§ PROBLEM DETAILS
Copy all of the entries that follow, exactly.

[Saved data entries]

_ _ _ _ _

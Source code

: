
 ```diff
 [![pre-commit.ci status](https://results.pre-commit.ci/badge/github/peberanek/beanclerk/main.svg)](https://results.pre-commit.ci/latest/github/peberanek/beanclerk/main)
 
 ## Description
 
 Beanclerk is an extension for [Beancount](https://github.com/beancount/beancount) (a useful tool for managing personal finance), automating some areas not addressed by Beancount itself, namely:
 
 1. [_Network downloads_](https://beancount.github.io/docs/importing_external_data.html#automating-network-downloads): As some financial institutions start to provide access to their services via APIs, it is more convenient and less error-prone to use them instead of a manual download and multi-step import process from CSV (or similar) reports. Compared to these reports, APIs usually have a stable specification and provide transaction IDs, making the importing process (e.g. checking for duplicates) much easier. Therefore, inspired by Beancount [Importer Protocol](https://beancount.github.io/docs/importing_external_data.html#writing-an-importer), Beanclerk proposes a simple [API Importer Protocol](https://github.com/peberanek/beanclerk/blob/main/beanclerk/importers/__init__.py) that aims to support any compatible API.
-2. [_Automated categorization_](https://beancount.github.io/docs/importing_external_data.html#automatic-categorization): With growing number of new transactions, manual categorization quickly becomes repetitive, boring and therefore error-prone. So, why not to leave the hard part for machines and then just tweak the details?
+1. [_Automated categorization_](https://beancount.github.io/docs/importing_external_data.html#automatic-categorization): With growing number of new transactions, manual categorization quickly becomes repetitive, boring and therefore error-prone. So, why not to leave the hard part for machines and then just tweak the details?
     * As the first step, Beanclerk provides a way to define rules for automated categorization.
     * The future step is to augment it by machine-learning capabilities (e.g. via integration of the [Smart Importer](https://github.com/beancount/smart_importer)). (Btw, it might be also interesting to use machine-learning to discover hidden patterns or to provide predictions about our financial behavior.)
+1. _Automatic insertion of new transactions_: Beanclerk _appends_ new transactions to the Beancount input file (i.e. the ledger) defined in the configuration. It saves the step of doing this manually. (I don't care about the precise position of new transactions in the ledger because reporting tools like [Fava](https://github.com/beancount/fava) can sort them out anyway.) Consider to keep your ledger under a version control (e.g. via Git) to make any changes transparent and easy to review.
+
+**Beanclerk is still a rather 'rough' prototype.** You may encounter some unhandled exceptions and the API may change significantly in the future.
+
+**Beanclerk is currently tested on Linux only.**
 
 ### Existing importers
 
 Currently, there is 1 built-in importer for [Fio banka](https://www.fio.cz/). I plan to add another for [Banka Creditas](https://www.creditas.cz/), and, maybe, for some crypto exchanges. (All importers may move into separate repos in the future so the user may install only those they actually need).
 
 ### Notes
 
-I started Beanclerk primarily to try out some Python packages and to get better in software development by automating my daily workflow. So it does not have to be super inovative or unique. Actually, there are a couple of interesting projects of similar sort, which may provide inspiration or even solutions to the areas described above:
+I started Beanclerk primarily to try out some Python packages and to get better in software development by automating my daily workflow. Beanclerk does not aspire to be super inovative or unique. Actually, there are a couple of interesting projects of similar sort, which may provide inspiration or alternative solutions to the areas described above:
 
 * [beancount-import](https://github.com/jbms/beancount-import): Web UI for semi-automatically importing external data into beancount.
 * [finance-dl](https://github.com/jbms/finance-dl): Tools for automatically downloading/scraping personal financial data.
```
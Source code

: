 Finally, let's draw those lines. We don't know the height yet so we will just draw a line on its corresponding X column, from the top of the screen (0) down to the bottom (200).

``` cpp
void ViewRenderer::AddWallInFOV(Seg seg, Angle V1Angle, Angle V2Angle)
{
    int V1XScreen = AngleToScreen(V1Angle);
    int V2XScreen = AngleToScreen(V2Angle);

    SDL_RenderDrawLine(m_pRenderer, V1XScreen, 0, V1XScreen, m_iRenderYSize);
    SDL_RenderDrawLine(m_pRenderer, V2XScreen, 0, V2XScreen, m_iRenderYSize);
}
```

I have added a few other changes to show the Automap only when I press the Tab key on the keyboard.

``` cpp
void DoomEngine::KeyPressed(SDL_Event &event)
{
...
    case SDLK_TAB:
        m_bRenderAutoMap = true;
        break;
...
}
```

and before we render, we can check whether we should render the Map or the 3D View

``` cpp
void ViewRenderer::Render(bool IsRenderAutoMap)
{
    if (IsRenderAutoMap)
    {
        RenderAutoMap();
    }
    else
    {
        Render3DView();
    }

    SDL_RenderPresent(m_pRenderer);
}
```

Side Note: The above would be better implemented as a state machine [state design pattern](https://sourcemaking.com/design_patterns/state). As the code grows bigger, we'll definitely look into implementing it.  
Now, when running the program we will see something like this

_ _ _ _ _

§ ANSWER SPACE
Source code

:
 ```diff
 [![pre-commit.ci status](https://results.pre-commit.ci/badge/github/peberanek/beanclerk/main.svg)](https://results.pre-commit.ci/latest/github/peberanek/beanclerk/main)
 
 ## Description
 
 Beanclerk is an extension for [Beancount](https://github.com/beancount/beancount) (a useful tool for managing personal finance), automating some areas not addressed by Beancount itself, namely:
 
 1. [_Network downloads_](https://beancount.github.io/docs/importing_external_data.html#automating-network-downloads): As some financial institutions start to provide access to their services via APIs, it is more convenient and less error-prone to use them instead of a manual download and multi-step import process from CSV (or similar) reports. Compared to these reports, APIs usually have a stable specification and provide transaction IDs, making the importing process (e.g. checking for duplicates) much easier. Therefore, inspired by Beancount [Importer Protocol](https://beancount.github.io/docs/importing_external_data.html#writing-an-importer), Beanclerk proposes a simple [API Importer Protocol](https://github.com/peberanek/beanclerk/blob/main/beanclerk/importers/__init__.py) that aims to support any compatible API.
-2. [_Automated categorization_](https://beancount.github.io/docs/importing_external_data.html#automatic-categorization): With growing number of new transactions, manual categorization quickly becomes repetitive, boring and therefore error-prone. So, why not to leave the hard part for machines and then just tweak the details?
+1. [_Automated categorization_](https://beancount.github.io/docs/importing_external_data.html#automatic-categorization): With growing number of new transactions, manual categorization quickly becomes repetitive, boring and therefore error-prone. So, why not to leave the hard part for machines and then just tweak the details?
     * As the first step, Beanclerk provides a way to define rules for automated categorization.
     * The future step is to augment it by machine-learning capabilities (e.g. via integration of the [Smart Importer](https://github.com/beancount/smart_importer)). (Btw, it might be also interesting to use machine-learning to discover hidden patterns or to provide predictions about our financial behavior.)
+1. _Automatic insertion of new transactions_: Beanclerk _appends_ new transactions to the Beancount input file (i.e. the ledger) defined in the configuration. It saves the step of doing this manually. (I don't care about the precise position of new transactions in the ledger because reporting tools like [Fava](https://github.com/beancount/fava) can sort them out anyway.) Consider to keep your ledger under a version control (e.g. via Git) to make any changes transparent and easy to review.
+
+**Beanclerk is still a rather 'rough' prototype.** You may encounter some unhandled exceptions and the API may change significantly in the future.
+
+**Beanclerk is currently tested on Linux only.**
 
 ### Existing importers
 
 Currently, there is 1 built-in importer for [Fio banka](https://www.fio.cz/). I plan to add another for [Banka Creditas](https://www.creditas.cz/), and, maybe, for some crypto exchanges. (All importers may move into separate repos in the future so the user may install only those they actually need).
 
 ### Notes
 
-I started Beanclerk primarily to try out some Python packages and to get better in software development by automating my daily workflow. So it does not have to be super inovative or unique. Actually, there are a couple of interesting projects of similar sort, which may provide inspiration or even solutions to the areas described above:
+I started Beanclerk primarily to try out some Python packages and to get better in software development by automating my daily workflow. Beanclerk does not aspire to be super inovative or unique. Actually, there are a couple of interesting projects of similar sort, which may provide inspiration or alternative solutions to the areas described above:
 
 * [beancount-import](https://github.com/jbms/beancount-import): Web UI for semi-automatically importing external data into beancount.
 * [finance-dl](https://github.com/jbms/finance-dl): Tools for automatically downloading/scraping personal financial data.
```
Source code

: Finally, let's draw those lines. We don't know the height yet so we will just draw a line on its corresponding X column, from the top of the screen (0) down to the bottom (200).

``` cpp
void ViewRenderer::AddWallInFOV(Seg seg, Angle V1Angle, Angle V2Angle)
{
    int V1XScreen = AngleToScreen(V1Angle);
    int V2XScreen = AngleToScreen(V2Angle);

    SDL_RenderDrawLine(m_pRenderer, V1XScreen, 0, V1XScreen, m_iRenderYSize);
    SDL_RenderDrawLine(m_pRenderer, V2XScreen, 0, V2XScreen, m_iRenderYSize);
}
```

I have added a few other changes to show the Automap only when I press the Tab key on the keyboard.

``` cpp
void DoomEngine::KeyPressed(SDL_Event &event)
{
...
    case SDLK_TAB:
        m_bRenderAutoMap = true;
        break;
...
}
```

and before we render, we can check whether we should render the Map or the 3D View

``` cpp
void ViewRenderer::Render(bool IsRenderAutoMap)
{
    if (IsRenderAutoMap)
    {
        RenderAutoMap();
    }
    else
    {
        Render3DView();
    }

    SDL_RenderPresent(m_pRenderer);
}
```

Side Note: The above would be better implemented as a state machine [state design pattern](https://sourcemaking.com/design_patterns/state). As the code grows bigger, we'll definitely look into implementing it.  
Now, when running the program we will see something like this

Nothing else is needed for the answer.